═══ Data shown ═══

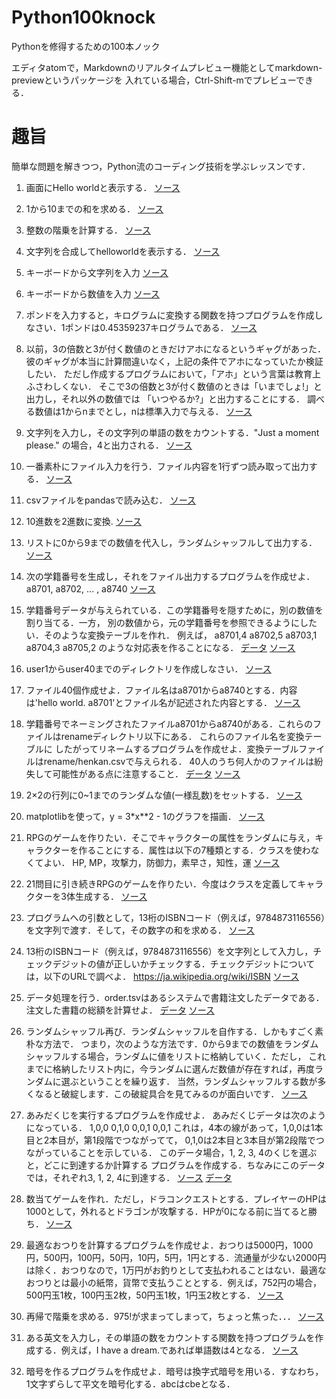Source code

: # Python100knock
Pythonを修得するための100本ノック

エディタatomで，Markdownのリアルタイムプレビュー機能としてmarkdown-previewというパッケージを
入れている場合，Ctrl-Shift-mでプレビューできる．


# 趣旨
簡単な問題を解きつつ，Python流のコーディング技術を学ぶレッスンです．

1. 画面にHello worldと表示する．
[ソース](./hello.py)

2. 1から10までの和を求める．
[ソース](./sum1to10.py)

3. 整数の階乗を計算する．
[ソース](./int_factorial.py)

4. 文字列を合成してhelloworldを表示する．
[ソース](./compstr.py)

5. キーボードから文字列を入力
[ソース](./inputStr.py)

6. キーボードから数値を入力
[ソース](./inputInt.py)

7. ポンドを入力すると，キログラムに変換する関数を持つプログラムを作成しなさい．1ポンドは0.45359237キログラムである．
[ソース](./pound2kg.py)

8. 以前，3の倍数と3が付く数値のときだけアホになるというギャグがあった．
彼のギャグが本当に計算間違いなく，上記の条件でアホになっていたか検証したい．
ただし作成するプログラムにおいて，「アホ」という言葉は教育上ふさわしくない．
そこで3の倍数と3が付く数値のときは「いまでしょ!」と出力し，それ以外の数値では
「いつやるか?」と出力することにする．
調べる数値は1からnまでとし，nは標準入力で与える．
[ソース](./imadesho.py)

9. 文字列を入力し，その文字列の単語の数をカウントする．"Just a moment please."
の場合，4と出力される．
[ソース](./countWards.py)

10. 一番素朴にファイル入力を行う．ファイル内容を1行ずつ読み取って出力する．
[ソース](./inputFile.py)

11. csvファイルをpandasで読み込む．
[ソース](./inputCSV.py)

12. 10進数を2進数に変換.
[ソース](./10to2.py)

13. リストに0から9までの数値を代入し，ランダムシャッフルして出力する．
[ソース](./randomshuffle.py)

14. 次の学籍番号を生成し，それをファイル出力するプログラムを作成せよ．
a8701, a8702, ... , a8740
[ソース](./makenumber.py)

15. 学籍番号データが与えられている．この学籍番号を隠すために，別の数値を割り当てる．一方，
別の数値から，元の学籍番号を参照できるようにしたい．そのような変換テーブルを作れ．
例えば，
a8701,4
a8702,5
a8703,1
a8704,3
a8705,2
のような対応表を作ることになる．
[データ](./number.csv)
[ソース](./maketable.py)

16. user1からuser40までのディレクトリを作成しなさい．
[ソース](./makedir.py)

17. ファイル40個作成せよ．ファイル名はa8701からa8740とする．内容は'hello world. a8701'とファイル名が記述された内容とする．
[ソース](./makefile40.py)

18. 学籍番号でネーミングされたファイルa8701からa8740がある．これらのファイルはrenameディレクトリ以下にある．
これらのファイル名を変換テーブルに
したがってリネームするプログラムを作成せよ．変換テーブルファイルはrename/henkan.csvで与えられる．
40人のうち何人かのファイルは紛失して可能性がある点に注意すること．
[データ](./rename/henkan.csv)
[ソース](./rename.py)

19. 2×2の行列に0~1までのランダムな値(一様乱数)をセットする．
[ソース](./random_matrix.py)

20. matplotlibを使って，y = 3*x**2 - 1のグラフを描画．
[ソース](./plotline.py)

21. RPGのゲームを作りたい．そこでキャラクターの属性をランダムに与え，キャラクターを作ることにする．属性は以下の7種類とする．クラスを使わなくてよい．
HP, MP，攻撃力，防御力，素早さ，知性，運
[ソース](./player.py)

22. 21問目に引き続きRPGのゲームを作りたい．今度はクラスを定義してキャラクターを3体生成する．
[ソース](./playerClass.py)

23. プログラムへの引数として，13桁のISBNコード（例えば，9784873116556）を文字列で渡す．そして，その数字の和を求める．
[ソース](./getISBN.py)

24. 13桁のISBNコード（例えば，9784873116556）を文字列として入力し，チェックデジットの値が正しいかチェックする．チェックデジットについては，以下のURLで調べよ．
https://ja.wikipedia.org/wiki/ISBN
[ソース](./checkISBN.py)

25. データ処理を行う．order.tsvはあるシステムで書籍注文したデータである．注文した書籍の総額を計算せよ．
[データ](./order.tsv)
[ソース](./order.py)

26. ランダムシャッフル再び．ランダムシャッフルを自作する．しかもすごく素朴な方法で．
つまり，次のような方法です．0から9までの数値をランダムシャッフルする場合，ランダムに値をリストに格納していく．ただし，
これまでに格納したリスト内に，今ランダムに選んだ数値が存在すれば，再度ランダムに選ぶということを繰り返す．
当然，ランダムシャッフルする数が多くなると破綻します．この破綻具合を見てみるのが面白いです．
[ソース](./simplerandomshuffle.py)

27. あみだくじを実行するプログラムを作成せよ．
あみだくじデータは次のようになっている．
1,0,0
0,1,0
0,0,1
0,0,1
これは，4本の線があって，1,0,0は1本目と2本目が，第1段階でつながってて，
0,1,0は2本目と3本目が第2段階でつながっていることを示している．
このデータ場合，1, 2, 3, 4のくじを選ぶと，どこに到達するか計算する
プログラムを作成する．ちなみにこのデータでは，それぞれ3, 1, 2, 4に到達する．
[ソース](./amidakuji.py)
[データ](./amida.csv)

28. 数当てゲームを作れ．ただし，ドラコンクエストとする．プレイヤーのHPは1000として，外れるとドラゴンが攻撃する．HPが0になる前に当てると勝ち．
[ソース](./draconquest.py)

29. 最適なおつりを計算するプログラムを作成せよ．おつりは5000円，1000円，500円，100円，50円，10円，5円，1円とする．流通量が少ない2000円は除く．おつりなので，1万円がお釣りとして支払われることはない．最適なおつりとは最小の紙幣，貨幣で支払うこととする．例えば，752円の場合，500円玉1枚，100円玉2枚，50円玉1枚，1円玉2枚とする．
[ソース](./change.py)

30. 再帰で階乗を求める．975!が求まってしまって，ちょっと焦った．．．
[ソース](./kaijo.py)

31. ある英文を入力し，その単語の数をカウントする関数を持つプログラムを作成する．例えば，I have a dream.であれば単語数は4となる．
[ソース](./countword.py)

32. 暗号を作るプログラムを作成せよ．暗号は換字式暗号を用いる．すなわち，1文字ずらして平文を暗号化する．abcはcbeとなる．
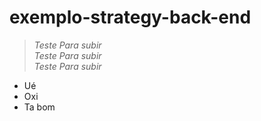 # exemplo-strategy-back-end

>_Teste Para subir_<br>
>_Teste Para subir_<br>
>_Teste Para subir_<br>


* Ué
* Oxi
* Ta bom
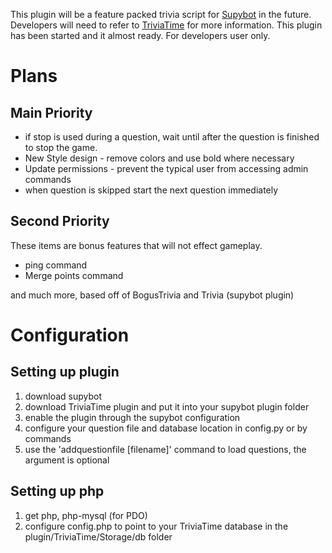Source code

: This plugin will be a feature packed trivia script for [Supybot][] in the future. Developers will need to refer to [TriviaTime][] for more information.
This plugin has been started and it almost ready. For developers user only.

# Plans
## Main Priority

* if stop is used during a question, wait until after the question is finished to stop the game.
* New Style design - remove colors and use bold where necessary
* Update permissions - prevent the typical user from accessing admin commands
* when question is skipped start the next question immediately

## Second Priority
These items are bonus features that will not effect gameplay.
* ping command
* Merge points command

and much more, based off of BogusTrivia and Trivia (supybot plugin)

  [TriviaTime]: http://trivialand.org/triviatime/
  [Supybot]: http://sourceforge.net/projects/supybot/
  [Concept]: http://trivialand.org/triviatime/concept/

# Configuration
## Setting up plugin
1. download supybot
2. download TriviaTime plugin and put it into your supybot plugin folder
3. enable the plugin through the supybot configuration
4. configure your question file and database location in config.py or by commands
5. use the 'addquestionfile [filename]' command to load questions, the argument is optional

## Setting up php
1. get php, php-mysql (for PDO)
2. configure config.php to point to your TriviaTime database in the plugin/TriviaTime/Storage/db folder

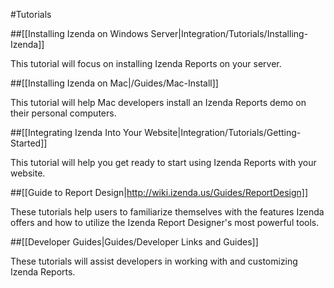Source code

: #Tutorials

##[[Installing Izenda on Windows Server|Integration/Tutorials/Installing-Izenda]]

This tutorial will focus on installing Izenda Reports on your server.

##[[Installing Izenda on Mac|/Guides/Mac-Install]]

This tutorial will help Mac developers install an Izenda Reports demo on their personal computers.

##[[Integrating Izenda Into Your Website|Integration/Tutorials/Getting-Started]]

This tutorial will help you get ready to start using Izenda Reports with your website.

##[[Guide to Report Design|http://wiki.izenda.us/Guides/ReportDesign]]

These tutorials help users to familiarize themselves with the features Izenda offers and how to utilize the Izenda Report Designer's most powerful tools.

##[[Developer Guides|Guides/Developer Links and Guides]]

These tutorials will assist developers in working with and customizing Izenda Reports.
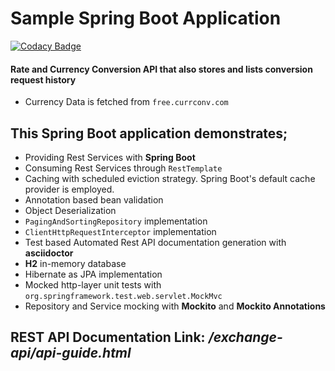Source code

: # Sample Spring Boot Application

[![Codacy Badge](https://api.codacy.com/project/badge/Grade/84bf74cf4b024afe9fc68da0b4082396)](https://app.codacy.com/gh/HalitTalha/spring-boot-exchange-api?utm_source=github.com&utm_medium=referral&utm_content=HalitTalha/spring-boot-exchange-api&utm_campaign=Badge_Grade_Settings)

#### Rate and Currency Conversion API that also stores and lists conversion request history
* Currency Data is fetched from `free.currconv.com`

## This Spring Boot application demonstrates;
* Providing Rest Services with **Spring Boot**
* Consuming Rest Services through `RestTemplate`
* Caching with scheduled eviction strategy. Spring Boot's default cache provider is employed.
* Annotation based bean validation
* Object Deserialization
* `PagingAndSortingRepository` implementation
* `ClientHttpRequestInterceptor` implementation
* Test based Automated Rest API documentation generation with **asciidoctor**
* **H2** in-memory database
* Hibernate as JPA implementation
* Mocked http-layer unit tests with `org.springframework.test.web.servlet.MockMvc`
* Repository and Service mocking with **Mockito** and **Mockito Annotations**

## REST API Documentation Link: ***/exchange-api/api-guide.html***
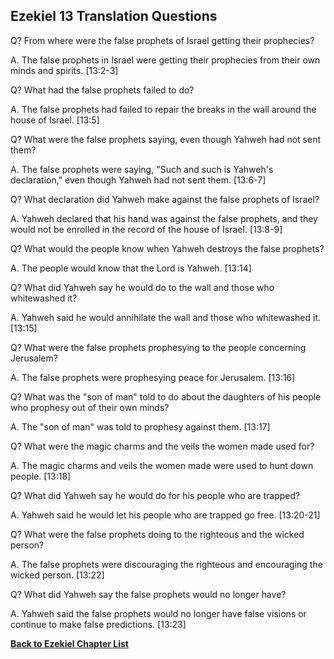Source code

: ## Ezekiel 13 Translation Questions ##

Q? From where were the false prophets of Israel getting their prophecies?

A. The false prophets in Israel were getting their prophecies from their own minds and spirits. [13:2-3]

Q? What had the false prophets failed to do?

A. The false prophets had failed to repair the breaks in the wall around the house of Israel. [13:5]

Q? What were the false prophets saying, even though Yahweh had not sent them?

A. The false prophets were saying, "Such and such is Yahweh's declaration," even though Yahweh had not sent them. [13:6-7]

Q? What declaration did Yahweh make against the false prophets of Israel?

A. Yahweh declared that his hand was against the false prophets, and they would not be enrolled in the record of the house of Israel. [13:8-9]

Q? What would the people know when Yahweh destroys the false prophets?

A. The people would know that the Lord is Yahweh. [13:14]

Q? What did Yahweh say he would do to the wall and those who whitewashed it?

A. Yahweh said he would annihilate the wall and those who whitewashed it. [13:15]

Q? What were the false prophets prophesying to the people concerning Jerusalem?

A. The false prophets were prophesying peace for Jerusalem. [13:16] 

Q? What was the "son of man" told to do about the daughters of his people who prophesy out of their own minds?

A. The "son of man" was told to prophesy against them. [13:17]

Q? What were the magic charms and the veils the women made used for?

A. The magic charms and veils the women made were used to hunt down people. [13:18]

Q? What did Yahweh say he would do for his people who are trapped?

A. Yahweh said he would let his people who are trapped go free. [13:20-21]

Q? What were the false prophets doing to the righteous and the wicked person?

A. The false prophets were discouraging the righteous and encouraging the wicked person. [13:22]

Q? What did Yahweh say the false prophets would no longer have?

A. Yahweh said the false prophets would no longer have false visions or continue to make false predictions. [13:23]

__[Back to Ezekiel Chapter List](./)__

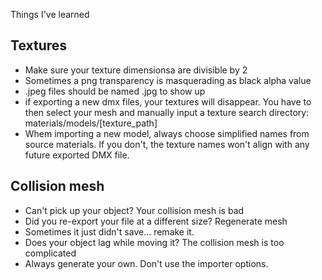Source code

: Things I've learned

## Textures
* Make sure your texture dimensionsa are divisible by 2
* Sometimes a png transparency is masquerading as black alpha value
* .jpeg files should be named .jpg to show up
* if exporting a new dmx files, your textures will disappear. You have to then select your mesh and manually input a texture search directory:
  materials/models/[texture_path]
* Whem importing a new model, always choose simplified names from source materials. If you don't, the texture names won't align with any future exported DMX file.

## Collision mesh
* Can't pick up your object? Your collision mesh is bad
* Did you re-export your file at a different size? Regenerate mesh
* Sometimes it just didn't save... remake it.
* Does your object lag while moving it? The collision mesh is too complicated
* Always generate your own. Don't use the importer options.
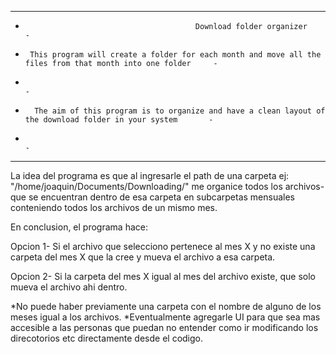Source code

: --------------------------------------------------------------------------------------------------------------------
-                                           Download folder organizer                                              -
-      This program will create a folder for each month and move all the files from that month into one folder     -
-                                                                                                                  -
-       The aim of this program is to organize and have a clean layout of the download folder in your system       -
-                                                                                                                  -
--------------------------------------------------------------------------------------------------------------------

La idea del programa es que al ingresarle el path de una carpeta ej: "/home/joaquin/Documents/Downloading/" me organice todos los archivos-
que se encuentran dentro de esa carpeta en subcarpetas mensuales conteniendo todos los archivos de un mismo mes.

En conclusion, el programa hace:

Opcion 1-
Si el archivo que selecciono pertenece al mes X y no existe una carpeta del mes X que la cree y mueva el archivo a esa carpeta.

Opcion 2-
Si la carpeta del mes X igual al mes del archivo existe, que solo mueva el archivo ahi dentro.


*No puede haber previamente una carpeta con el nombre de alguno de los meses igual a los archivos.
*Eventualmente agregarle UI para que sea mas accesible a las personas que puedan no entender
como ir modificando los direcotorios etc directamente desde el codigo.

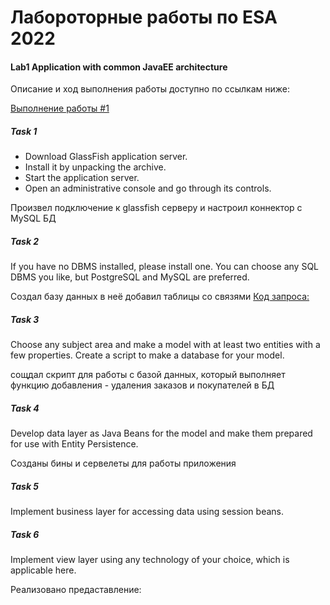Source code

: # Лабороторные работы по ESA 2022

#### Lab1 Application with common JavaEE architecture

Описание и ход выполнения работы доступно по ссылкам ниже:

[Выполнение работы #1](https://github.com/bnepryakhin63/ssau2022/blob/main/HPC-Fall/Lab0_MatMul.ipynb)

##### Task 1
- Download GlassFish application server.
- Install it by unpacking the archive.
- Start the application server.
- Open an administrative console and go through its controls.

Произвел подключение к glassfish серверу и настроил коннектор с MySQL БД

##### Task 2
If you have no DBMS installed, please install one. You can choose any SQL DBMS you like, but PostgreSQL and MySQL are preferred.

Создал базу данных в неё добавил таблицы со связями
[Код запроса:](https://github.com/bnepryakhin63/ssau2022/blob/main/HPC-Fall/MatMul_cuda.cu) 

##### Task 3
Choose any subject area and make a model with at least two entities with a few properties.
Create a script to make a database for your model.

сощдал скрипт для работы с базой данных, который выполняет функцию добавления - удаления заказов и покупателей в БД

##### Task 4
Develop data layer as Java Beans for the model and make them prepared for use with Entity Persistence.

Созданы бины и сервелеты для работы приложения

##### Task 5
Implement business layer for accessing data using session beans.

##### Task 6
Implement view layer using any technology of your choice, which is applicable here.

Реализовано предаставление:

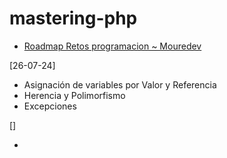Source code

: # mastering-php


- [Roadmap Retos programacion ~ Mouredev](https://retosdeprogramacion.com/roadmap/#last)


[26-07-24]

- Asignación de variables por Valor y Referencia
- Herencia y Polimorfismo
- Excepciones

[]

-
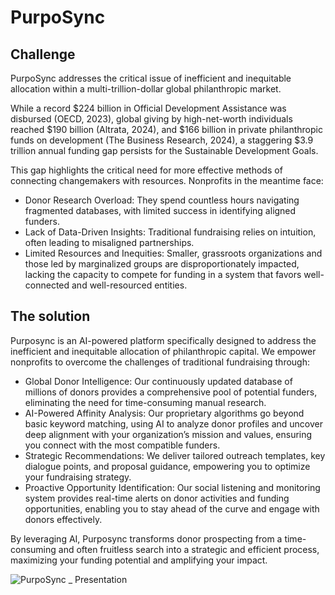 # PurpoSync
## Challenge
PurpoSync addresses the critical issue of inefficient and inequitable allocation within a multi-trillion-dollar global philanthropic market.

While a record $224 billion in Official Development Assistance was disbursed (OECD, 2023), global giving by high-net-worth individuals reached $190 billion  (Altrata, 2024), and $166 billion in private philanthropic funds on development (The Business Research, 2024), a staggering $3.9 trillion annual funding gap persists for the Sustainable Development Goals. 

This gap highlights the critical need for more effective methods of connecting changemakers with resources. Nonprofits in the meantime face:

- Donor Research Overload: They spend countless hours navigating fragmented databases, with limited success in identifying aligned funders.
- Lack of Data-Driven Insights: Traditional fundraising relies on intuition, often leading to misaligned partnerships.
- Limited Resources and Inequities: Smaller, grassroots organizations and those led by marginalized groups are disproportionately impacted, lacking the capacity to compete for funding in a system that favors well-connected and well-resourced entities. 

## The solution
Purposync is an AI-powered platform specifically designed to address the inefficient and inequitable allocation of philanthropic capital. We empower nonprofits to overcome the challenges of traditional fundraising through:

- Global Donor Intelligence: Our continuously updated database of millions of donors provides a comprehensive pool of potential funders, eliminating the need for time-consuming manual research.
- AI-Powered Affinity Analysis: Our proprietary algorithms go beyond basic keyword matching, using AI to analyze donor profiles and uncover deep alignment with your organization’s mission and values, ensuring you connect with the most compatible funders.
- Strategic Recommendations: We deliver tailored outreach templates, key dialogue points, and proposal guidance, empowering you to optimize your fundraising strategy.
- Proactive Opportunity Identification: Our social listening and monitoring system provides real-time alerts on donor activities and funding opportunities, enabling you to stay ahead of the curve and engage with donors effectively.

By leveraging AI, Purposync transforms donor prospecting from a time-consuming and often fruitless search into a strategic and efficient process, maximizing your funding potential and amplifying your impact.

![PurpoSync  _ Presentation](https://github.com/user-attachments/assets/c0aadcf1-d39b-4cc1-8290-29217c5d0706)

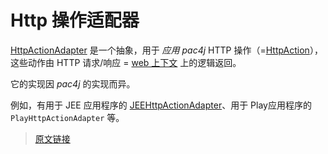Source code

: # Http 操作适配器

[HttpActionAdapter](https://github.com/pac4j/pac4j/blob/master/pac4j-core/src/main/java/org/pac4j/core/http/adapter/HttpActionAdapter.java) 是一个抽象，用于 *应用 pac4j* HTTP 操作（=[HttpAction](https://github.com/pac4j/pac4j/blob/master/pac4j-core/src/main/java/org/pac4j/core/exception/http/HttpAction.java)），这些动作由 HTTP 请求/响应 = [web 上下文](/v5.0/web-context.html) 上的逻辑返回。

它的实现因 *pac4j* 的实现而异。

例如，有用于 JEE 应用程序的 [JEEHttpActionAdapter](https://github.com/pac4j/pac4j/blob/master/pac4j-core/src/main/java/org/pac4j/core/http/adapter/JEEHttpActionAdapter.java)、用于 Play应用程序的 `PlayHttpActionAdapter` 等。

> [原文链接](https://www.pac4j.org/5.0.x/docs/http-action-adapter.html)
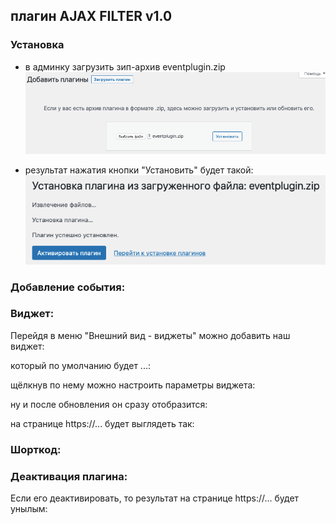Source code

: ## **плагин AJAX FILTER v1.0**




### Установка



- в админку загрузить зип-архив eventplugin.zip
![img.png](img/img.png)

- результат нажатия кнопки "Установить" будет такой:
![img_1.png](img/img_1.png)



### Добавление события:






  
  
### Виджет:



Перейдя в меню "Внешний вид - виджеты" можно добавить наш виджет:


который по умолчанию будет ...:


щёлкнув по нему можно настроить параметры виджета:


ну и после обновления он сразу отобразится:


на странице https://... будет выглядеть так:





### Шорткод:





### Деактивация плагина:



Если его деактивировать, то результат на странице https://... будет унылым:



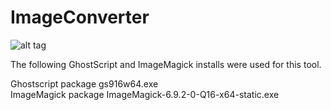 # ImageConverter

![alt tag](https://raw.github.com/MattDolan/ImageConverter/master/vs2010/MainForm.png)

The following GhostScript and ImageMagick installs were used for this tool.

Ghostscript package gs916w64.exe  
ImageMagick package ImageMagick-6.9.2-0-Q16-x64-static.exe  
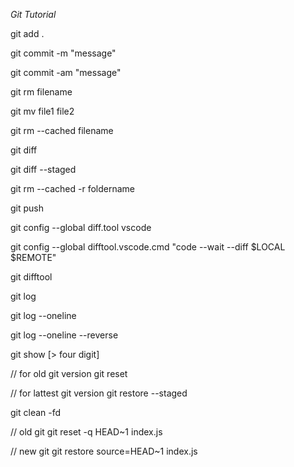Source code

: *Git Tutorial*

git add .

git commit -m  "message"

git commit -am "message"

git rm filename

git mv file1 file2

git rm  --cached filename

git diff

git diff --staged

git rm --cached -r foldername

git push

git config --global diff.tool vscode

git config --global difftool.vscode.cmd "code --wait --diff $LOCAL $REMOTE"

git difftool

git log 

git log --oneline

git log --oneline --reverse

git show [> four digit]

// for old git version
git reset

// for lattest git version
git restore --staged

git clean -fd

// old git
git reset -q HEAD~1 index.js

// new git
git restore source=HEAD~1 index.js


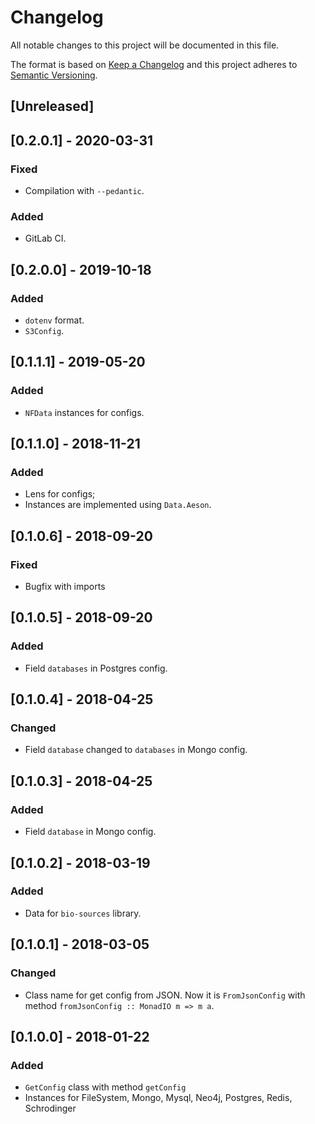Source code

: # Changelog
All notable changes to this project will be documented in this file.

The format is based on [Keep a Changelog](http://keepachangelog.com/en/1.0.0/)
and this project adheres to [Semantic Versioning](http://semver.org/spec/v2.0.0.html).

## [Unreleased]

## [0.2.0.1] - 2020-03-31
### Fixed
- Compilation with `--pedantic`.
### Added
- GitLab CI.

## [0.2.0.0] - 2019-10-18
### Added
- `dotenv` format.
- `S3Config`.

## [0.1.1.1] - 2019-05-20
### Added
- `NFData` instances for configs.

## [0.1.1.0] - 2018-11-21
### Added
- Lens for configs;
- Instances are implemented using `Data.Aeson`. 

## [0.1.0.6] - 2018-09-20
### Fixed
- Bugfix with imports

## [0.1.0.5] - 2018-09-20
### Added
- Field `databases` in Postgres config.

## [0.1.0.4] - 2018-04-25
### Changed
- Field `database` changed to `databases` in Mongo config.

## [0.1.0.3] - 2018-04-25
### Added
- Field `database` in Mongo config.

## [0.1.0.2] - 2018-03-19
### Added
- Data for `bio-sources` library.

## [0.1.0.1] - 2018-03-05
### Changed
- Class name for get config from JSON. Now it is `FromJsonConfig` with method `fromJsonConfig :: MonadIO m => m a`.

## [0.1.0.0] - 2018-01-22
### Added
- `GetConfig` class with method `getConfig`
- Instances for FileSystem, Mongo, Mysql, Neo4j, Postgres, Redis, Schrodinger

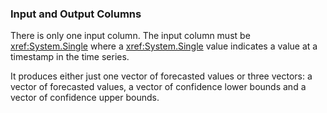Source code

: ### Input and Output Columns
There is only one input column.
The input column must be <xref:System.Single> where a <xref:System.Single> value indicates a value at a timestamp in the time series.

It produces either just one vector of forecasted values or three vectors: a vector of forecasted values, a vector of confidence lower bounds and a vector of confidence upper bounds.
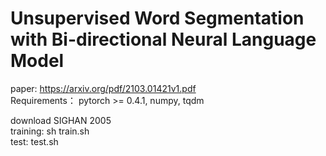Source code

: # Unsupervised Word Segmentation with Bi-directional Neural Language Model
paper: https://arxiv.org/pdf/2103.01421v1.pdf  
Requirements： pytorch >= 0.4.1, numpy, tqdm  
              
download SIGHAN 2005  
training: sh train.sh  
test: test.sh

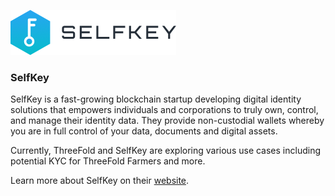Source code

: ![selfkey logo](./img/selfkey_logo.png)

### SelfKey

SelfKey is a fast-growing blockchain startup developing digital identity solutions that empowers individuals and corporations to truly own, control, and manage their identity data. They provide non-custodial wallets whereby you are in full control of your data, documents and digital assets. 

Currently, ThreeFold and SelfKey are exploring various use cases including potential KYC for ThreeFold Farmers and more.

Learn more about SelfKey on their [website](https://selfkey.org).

═══

- **Brief**: Go through the records above and copy every line with the word "philanthropic".

- **Answer**:
PurpoSync addresses the critical issue of inefficient and inequitable allocation within a multi-trillion-dollar global philanthropic market.
While a record $224 billion in Official Development Assistance was disbursed (OECD, 2023), global giving by high-net-worth individuals reached $190 billion  (Altrata, 2024), and $166 billion in private philanthropic funds on development (The Business Research, 2024), a staggering $3.9 trillion annual funding gap persists for the Sustainable Development Goals. 
Purposync is an AI-powered platform specifically designed to address the inefficient and inequitable allocation of philanthropic capital. We empower nonprofits to overcome the challenges of traditional fundraising through:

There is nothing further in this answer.